Rendered images with source text
^^^^^^^^
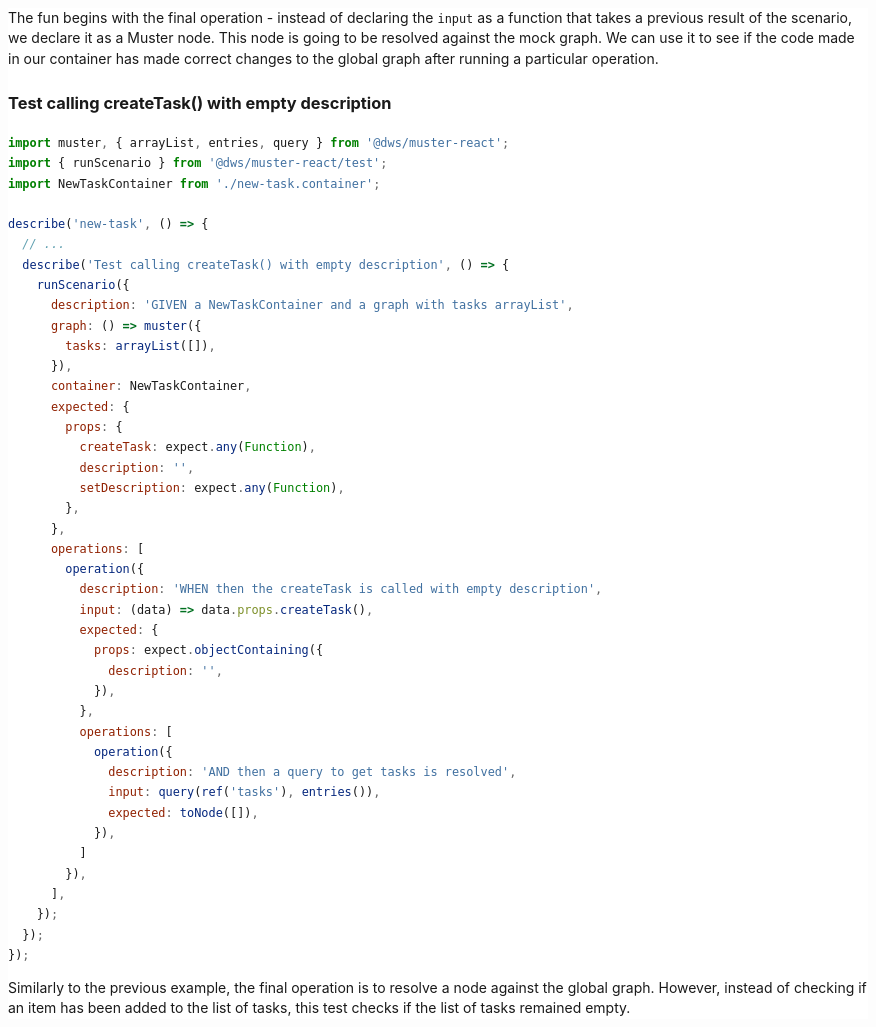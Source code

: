 The fun begins with the final operation - instead of declaring the `input` as a function that takes a previous result of the scenario, we declare it as a Muster node. This node is going to be resolved against the mock graph. We can use it to see if the code made in our container has made correct changes to the global graph after running a particular operation. 


### Test calling createTask() with empty description
```js
import muster, { arrayList, entries, query } from '@dws/muster-react';
import { runScenario } from '@dws/muster-react/test';
import NewTaskContainer from './new-task.container';

describe('new-task', () => {
  // ...
  describe('Test calling createTask() with empty description', () => {
    runScenario({
      description: 'GIVEN a NewTaskContainer and a graph with tasks arrayList',
      graph: () => muster({
        tasks: arrayList([]),
      }),
      container: NewTaskContainer,
      expected: {
        props: {
          createTask: expect.any(Function),
          description: '',
          setDescription: expect.any(Function),
        },
      },
      operations: [
        operation({
          description: 'WHEN then the createTask is called with empty description',
          input: (data) => data.props.createTask(),
          expected: {
            props: expect.objectContaining({
              description: '',
            }),
          },
          operations: [
            operation({
              description: 'AND then a query to get tasks is resolved',
              input: query(ref('tasks'), entries()),
              expected: toNode([]),
            }),
          ]
        }),
      ],
    });
  });
});
```
Similarly to the previous example, the final operation is to resolve a node against the global graph. However, instead of checking if an item has been added to the list of tasks, this test checks if the list of tasks remained empty.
^^^^^^^^
> WORK TASK: Each line above with the word "then" needs to be copied.

> EXPECTED ANSWER:
          description: 'WHEN then the createTask is called with empty description',
              description: 'AND then a query to get tasks is resolved',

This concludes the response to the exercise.